The world really is a small place and the advent of new social media technology has made it even closer.

Irony of all ironies, the latest reminder of what a small world it is came to me from a senior citizen in his 90s.

His name is George and he lives in West Kelowna.  The spry gentleman was kind enough to take the time and telephone me on the weekend after reading last Friday’s HodgePodge.

In that scribbling, I mentioned how the two great wars had held a significant impact on my family, severely wounding my grandfather and killing my Uncle Roy.

Until George called, the actual events which led up to the death of my uncle had been fairly sketchy. No one, including my Aunty Rae and my deceased mother, ever knew for sure exactly what happened on Sept 1, 1944, except that Roy and the remainder of his tank team were blown to smithereens. Roy was only 21.

Like so many, he was a proud young trooper decked out in his B.C. Dragoons uniform and attached overseas to ‘C’ Squadron of the 9th Armoured Regiment. He left behind his two sisters, proud parents and loyal hunting dog, as he waved goodbye and hopped on the troop train.
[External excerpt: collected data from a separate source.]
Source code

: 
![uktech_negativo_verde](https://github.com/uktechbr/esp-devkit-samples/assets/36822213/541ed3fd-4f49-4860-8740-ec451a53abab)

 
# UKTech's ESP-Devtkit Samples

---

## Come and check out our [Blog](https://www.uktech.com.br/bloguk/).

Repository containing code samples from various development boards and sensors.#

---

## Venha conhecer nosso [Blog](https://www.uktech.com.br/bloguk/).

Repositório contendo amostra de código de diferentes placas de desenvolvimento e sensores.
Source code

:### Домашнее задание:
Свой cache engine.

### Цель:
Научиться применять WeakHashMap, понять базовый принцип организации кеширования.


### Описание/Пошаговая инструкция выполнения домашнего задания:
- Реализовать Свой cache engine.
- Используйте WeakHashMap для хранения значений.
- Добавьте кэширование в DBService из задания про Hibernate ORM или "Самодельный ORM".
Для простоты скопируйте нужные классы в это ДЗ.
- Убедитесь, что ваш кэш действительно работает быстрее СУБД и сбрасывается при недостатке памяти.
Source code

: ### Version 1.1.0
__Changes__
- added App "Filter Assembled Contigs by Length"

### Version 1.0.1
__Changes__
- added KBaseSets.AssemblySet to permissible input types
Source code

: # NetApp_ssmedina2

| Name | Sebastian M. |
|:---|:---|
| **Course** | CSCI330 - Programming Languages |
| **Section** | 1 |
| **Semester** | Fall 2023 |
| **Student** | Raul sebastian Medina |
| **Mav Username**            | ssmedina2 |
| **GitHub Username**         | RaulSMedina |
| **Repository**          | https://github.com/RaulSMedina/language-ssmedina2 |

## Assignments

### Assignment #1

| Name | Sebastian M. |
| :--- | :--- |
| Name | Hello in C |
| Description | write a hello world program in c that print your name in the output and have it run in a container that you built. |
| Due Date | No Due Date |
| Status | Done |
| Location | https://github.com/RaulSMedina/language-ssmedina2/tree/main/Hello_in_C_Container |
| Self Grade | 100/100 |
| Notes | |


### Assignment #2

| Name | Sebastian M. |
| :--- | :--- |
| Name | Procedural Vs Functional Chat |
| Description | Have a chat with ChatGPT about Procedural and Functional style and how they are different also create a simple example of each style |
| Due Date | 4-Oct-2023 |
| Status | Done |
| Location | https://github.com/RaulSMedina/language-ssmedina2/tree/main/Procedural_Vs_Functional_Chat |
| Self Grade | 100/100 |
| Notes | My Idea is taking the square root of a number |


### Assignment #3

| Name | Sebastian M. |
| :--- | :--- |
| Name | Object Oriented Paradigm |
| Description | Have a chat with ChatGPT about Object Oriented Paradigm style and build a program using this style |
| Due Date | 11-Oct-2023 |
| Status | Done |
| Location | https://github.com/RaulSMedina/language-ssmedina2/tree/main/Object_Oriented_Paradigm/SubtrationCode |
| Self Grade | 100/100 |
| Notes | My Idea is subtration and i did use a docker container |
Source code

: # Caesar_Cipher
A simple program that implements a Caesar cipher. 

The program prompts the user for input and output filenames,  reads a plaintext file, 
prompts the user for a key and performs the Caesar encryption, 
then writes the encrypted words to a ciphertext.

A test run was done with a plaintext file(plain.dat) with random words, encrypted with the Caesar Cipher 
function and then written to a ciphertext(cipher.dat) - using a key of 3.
It was the last he saw his Penticton home.

All my life Roy’s picture has remained on my mantle as a reminder of how lucky I am that he gave up his young life so that I and others could live in this marvelous country with all of our often taken for granted rights and freedoms.

Over the years, I have often wondered just what actually happened that fateful day. Thanks to George, I now have a better idea.

Luckily for myself, George still happens to read newspapers; though I believe he told me (hard to hear on the phone) he read my column ‘on the line.’ Regardless, when my wife took his phone message I quickly returned the call.

“I saw it all, I was less than 100 metres away when he died,” George explained.

Apparently the battle that day near the Gothic Line in Italy had already been a disaster for Allied forces with heavy German bombardment nailing the Canadians relentlessly. That horror was further compounded when a barrage of ‘friendly fire’ also began to decimate his comrades.

However, Roy and his tank crew managed to survive all of that and pushed further into enemy territory.

Horrendously poor judgment by his commanding officers ordered Roy’s squad forward into a massive trap. According to George, just as Roy’s tank crested a hill it took a direct hit from a German anti-tank gun, killing all aboard but two.

According to George, he along with a couple of other boys from the Second Corp ‘got’ the fellows manning the anti-tank gun wounding one and taking a second fellow prisoner as well.

Despite the lack of a lengthy conversation, I admit to being somewhat amazed how fortunate I am to have heard from George, and look forward to meeting him in person.

Considering how few veterans are still alive from that war, the odds that a surviving veteran living so close not only saw my uncle die, but read my column 70 years later is halting.

Every year I make a point of dropping in to the Remembrance Day social in either Kelowna or Rutland following the service. This year I joined the throng of veterans, family members, and supporters at the Parkinson Recreation Centre and the place was packed solid.

When I mentioned George and our connection, it brought a smile to a couple of veterans, who were not only pleased I had received some closure but also assured me I was about to meet a real character in George. I can hardly wait.